Please return only the lines from the one holding "- The main version" through the one holding "- Conrad Barski's", exactly as they appear in the records below, both ends included.

■ **Supplied data**:
::::::::::
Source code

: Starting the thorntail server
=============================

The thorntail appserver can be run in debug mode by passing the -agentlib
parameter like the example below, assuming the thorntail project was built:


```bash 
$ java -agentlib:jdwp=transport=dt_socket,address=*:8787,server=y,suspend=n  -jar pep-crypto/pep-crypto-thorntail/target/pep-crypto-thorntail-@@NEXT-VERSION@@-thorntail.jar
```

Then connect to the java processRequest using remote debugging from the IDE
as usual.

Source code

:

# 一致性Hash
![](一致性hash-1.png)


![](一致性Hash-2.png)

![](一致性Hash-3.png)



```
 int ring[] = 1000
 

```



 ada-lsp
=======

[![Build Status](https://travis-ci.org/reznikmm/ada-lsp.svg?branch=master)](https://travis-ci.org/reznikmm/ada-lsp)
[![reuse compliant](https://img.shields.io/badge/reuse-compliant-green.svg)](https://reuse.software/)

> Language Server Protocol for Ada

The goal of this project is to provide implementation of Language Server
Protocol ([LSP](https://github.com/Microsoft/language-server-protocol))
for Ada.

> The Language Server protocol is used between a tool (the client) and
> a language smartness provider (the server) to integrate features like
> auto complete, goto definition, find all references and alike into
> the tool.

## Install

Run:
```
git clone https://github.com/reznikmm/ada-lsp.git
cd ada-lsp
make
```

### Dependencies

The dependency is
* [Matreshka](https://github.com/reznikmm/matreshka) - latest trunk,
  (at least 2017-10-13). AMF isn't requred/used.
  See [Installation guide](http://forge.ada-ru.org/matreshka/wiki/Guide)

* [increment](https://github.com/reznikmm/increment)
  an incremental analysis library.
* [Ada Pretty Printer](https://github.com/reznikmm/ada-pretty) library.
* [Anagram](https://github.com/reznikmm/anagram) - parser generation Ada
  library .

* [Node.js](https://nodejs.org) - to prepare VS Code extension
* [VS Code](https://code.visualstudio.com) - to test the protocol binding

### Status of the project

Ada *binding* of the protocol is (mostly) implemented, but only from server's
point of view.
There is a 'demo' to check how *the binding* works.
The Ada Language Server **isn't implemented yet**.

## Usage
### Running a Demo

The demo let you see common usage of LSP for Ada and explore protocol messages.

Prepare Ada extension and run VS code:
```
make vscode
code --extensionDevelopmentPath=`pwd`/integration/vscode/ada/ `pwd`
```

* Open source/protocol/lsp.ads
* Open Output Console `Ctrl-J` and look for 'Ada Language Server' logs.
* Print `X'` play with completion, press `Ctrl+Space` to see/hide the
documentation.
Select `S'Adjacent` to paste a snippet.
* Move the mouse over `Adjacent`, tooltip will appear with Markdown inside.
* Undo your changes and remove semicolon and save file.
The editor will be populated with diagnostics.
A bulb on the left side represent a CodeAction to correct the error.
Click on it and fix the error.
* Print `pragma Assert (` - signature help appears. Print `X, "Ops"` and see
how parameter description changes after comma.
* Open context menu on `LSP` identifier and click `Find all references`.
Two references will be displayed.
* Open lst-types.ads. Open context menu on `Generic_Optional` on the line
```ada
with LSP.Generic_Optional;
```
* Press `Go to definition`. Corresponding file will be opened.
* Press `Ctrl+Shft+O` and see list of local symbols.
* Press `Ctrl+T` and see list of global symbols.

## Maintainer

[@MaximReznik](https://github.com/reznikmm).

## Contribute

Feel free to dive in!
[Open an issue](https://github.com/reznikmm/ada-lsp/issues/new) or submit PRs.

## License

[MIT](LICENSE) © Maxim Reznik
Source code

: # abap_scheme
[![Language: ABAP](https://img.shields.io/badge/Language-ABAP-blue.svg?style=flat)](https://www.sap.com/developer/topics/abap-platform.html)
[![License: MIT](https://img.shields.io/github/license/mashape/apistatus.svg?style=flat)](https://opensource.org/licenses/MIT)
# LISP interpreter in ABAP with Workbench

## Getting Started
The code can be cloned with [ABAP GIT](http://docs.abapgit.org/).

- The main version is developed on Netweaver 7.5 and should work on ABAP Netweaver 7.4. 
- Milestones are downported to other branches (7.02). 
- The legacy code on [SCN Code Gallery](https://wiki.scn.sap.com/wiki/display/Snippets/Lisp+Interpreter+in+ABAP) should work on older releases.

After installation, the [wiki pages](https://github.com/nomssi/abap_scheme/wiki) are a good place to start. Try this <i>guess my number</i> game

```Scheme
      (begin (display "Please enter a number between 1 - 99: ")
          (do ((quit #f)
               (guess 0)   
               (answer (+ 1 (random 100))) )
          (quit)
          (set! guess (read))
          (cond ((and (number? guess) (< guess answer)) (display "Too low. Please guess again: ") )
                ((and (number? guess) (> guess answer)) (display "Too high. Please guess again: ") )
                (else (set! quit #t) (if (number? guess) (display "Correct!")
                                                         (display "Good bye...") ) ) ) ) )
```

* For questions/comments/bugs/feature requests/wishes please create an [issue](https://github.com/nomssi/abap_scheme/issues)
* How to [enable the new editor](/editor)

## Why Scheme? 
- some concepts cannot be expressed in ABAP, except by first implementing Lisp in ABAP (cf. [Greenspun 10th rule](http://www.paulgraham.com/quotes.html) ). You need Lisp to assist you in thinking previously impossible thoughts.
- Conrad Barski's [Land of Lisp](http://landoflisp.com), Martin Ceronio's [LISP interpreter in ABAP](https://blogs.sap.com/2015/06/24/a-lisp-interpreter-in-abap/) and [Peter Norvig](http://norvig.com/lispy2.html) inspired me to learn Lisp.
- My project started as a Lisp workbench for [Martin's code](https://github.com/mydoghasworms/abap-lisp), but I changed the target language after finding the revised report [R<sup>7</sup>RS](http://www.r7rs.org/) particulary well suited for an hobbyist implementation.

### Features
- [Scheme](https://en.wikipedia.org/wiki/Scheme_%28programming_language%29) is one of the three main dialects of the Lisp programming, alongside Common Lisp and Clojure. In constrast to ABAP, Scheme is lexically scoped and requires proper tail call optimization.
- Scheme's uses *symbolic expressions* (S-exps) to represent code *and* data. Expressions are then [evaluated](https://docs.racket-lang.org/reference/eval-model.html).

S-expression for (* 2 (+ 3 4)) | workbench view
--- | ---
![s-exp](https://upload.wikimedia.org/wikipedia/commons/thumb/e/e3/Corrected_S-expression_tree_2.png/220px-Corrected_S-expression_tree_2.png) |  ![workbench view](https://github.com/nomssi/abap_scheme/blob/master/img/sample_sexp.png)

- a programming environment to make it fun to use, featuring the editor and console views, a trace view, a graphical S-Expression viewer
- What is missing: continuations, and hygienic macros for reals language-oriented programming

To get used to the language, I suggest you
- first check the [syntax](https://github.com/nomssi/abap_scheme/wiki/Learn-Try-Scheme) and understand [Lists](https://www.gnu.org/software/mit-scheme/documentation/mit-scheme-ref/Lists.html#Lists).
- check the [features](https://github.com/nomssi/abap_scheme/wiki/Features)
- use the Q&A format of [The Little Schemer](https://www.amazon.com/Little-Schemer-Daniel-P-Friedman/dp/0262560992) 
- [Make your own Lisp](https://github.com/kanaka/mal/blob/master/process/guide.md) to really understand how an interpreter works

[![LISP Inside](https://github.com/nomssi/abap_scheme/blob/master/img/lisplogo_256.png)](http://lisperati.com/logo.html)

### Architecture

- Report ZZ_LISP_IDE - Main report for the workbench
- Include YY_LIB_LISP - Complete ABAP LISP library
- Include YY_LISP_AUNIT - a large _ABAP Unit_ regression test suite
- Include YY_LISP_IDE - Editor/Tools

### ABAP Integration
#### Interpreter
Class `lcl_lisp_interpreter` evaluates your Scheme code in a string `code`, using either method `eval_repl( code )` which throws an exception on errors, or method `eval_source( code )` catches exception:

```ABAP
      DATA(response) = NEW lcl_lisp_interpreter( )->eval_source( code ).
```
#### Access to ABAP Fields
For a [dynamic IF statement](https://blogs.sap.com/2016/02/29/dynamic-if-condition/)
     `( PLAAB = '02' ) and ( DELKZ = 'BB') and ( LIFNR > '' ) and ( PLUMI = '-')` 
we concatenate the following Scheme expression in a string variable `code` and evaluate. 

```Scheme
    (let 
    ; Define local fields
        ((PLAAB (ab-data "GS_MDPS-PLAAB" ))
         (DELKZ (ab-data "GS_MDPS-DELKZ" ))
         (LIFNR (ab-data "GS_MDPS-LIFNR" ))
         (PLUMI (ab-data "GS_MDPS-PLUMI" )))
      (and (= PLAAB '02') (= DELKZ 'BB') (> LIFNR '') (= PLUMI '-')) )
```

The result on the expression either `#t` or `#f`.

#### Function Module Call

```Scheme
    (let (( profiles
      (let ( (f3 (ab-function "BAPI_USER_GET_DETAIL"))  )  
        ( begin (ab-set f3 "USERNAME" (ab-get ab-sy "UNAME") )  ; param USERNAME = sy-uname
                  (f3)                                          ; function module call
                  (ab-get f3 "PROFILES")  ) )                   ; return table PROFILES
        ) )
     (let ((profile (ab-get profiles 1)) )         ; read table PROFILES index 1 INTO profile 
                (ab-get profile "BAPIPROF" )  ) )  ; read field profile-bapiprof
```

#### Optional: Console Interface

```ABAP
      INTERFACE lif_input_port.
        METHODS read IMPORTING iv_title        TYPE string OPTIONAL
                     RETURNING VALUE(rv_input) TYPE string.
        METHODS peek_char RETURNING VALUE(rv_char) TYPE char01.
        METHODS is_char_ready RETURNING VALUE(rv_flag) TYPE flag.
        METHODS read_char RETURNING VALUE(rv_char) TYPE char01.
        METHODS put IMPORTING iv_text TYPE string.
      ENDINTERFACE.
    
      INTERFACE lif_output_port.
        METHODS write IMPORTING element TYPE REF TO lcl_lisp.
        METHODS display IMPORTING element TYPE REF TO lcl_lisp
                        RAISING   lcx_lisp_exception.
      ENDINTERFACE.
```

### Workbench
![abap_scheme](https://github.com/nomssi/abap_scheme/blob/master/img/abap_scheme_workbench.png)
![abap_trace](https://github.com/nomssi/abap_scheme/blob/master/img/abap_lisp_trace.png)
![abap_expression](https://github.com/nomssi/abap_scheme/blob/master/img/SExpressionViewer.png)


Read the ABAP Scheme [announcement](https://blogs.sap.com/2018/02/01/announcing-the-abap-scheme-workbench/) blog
::::::::::
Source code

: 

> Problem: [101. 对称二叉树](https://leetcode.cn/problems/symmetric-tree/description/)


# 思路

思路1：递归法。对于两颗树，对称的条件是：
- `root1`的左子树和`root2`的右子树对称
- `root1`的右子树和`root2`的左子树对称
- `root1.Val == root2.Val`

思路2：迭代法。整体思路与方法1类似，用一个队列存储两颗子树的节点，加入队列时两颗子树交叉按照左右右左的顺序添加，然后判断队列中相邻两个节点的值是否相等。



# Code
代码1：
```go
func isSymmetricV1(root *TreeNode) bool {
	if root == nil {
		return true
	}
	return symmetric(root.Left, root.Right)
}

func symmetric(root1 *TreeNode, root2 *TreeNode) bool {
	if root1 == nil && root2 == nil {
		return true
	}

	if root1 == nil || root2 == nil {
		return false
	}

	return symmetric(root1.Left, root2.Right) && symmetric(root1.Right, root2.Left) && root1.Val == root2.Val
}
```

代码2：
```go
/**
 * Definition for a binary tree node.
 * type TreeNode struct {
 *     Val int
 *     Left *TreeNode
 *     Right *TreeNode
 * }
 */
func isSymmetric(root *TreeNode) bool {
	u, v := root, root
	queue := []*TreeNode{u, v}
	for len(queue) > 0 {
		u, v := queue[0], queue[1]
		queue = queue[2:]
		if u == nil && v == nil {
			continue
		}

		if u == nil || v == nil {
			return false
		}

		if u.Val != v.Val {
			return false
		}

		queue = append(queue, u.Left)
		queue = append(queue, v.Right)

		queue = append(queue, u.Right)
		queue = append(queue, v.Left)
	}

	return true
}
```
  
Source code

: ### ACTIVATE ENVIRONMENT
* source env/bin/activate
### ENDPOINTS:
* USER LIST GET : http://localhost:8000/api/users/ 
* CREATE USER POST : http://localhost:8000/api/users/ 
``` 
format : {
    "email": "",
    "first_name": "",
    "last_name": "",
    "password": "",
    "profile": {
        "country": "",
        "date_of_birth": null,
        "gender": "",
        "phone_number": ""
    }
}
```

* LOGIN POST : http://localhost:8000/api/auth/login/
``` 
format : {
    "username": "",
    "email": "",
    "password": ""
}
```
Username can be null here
::::::::::
■ **Output for this task**:
- The main version is developed on Netweaver 7.5 and should work on ABAP Netweaver 7.4. 
- Milestones are downported to other branches (7.02). 
- The legacy code on [SCN Code Gallery](https://wiki.scn.sap.com/wiki/display/Snippets/Lisp+Interpreter+in+ABAP) should work on older releases.

After installation, the [wiki pages](https://github.com/nomssi/abap_scheme/wiki) are a good place to start. Try this <i>guess my number</i> game

```Scheme
      (begin (display "Please enter a number between 1 - 99: ")
          (do ((quit #f)
               (guess 0)   
               (answer (+ 1 (random 100))) )
          (quit)
          (set! guess (read))
          (cond ((and (number? guess) (< guess answer)) (display "Too low. Please guess again: ") )
                ((and (number? guess) (> guess answer)) (display "Too high. Please guess again: ") )
                (else (set! quit #t) (if (number? guess) (display "Correct!")
                                                         (display "Good bye...") ) ) ) ) )
```

* For questions/comments/bugs/feature requests/wishes please create an [issue](https://github.com/nomssi/abap_scheme/issues)
* How to [enable the new editor](/editor)

## Why Scheme? 
- some concepts cannot be expressed in ABAP, except by first implementing Lisp in ABAP (cf. [Greenspun 10th rule](http://www.paulgraham.com/quotes.html) ). You need Lisp to assist you in thinking previously impossible thoughts.
- Conrad Barski's [Land of Lisp](http://landoflisp.com), Martin Ceronio's [LISP interpreter in ABAP](https://blogs.sap.com/2015/06/24/a-lisp-interpreter-in-abap/) and [Peter Norvig](http://norvig.com/lispy2.html) inspired me to learn Lisp.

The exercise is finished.